-- Try it --
Write out exactly the lines that run from the one containing "of the catalog." to the end of the entries below, with both end lines included.

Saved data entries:
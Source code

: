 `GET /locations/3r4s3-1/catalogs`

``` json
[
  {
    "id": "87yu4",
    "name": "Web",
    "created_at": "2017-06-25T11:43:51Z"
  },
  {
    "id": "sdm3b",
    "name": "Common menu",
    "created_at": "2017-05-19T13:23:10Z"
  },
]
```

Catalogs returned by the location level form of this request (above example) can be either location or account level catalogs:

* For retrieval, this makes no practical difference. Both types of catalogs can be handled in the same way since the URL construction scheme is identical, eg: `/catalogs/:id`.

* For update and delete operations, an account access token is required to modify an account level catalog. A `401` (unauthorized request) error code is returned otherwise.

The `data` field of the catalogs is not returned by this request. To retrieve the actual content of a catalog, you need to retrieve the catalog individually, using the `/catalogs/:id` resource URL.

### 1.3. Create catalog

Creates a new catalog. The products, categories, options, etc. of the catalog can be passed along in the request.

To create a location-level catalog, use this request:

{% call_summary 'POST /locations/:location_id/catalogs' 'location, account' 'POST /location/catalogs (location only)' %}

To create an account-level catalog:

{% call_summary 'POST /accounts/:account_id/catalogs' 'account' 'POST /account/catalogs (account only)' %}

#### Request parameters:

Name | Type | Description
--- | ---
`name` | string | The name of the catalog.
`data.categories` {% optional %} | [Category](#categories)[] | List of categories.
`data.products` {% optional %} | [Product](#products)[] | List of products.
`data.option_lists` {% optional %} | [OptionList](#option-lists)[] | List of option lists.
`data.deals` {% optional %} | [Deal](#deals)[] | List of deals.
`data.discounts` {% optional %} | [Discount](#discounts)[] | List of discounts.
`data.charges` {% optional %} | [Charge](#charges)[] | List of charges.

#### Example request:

-- Finished exercise --
`name` | string | The name of the catalog.
`data.categories` {% optional %} | [Category](#categories)[] | List of categories.
`data.products` {% optional %} | [Product](#products)[] | List of products.
`data.option_lists` {% optional %} | [OptionList](#option-lists)[] | List of option lists.
`data.deals` {% optional %} | [Deal](#deals)[] | List of deals.
`data.discounts` {% optional %} | [Discount](#discounts)[] | List of discounts.
`data.charges` {% optional %} | [Charge](#charges)[] | List of charges.

#### Example request:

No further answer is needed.